Eerst maar eens wat feiten. Deze maand heeft de stichting My Red Light, de voortzetting van Eigen Raam, een bordeel geopend. Dat is gevestigd op de Oudezijds Achterburgwal en in de Boomsteeg.

Wat maakt dit bordeel bijzonder? In elk geval dat het niet wordt gerund door een bordeelhouder die de kamers in eerste instantie verhuurd voor het geld, maar door een stichting met een ideëel oogmerk. De eventuele winst wordt namelijk geïnvesteerd in initiatieven ter verbetering van de vakbekwaamheid en sociale status van de sekswerkers.

De huurprijzen van de kamers variëren van vijftig euro voor een ochtend of een middag tot 160 euro in de avond en nacht van het weekend. De kamers zien er alleszins keurig uit en voldoen ook verder aan alle vereisten. Ze zijn zelfs enigszins chic te noemen.

Wie trekken er aan de touwtjes bij dit bordeel? Het stichtingsbestuur dat ‘bestaat uit mensen met een achtergrond in sekswerk’, zegt de website. Navraag bij de Kamer van Koophandel en Fabrieken leert dat er twee bestuurders zijn: Aldemar Martinez Giraldo en Claudia la Lau. In het ‘toezichthoudend orgaan’ hebben wat meer mensen zitting namelijk Lyle Muns, Clemens Maria Leonardus Blaas, Sandra Sheila Maria Chedi, René Walter Marie Craemer en Maria Anthoinette Lijnie Ridder – Wiskerke.

Verder hebben alle sekswerkers die een raam huren bij My Red Light in een Adviesraad, ‘de mogelijkheid om mee te denken over verhuurvoorwaarden, arbeidsomstandigheden en belangrijke beslissingen’. Tot zover de feiten.

Stigma

Misschien is het toch wat overdreven om te suggereren dat mensen ‘met een achtergrond in sekswerk’ het voor het zeggen hebben in dit fair trade bordeel.
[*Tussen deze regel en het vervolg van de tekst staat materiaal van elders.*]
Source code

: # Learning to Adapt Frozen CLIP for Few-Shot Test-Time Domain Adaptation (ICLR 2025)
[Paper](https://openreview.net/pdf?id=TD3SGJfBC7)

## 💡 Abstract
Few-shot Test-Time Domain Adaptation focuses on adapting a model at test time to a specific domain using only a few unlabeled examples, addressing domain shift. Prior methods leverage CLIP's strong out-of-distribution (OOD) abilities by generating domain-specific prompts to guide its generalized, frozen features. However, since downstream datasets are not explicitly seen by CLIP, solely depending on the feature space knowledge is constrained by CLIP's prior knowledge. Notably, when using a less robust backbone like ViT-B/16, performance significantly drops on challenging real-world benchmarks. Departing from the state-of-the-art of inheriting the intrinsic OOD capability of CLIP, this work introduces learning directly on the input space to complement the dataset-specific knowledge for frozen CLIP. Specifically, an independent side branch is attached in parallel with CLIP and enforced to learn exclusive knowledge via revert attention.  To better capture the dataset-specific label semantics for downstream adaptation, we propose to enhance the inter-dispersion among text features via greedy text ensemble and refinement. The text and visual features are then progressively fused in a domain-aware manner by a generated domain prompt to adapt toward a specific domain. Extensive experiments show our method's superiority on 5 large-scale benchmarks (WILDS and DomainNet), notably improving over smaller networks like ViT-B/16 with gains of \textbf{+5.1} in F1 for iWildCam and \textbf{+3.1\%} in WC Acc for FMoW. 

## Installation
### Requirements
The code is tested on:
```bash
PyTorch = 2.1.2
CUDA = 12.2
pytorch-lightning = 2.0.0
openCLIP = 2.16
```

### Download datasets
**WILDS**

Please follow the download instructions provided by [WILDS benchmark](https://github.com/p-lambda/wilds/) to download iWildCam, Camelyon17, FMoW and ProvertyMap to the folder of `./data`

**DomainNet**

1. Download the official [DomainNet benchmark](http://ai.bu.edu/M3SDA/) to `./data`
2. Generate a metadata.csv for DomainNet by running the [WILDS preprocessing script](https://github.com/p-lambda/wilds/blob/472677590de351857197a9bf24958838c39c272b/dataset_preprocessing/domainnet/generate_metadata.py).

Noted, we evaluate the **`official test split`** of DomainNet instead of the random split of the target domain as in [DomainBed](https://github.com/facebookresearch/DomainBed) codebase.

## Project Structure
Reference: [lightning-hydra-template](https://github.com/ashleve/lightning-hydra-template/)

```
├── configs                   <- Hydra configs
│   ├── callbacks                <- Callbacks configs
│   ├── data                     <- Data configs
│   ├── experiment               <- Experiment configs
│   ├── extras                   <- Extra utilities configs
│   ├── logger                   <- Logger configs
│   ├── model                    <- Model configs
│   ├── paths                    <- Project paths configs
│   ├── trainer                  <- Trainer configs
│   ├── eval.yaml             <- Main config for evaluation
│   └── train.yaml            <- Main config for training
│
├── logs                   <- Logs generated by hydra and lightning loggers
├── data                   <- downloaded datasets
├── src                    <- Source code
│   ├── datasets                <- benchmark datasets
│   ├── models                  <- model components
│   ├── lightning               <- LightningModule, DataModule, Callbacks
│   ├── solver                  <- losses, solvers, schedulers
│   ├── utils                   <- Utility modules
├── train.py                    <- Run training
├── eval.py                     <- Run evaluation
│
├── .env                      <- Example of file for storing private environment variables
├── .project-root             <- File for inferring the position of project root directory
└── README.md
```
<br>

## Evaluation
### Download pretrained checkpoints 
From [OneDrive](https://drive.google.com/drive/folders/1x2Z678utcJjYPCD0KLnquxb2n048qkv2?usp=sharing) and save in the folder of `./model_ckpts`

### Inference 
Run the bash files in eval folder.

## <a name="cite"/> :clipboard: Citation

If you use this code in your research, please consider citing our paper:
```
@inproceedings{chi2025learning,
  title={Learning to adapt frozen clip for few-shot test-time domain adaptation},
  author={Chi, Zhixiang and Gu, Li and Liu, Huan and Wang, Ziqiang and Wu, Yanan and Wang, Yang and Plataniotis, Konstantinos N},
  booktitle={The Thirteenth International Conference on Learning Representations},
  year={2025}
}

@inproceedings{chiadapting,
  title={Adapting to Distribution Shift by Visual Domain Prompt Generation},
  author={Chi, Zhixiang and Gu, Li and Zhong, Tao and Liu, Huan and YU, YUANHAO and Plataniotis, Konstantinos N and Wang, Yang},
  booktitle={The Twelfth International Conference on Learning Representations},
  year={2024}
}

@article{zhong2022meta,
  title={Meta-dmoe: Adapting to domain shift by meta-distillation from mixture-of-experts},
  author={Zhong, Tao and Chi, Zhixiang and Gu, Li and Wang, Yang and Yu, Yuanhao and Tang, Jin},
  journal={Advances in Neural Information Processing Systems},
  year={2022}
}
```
Het gaat om zegge en schrijve twee bestuursleden die op de vingers worden gekeken door vijf toezichthouders die vooral lijken gekozen vanwege hun bestuurlijke kwaliteiten. Onder de toezichthouders is bijvoorbeeld een bestuurder van de hulporganisatie HVO-Querido en een ex-voorzitter van de jongerenorganisatie van Groen Links. Ze staan ver af van de beroepspraktijk van de dames achter de ramen. Van het oorspronkelijke idee – dat de meisjes achter de ramen zelf hun eigen bordeel zouden runnen – lijkt niet zoveel over te zijn. My Red Light is in dat opzicht niet veel anders dan de commerciële bordeelverhuurders.

In andere opzichten verschilt My Red Light natuurlijk wel degelijk. Je mag er toch van uitgaan dat de bestuurders plus toezichthouders van deze toko de belangen van de dames achter de ramen zullen laten prevaleren boven alle andere belangen. En dat ze er dus ook voor zullen waken dat er verkeerde types invloed krijgen op het bordeel en op de dames. Dat is natuurlijk winst.

Of dit faire trade bordeel verder ook zal helpen het werk in deze business te normaliseren, het stigma te verdrijven en het vergelijkbaar te maken met de functie van noem eens wat schoenenverkoper, accountant of hotelier, vraag ik me toch echt af. Daarvoor is de sociale status van dit beroep toch net even te laag. Dat is al eeuwen zo en niets wijst er ook maar in de verste verte op dat dit binnen afzienbare tijd zal veranderen, fair trade bordeel of geen fair trade bordeel.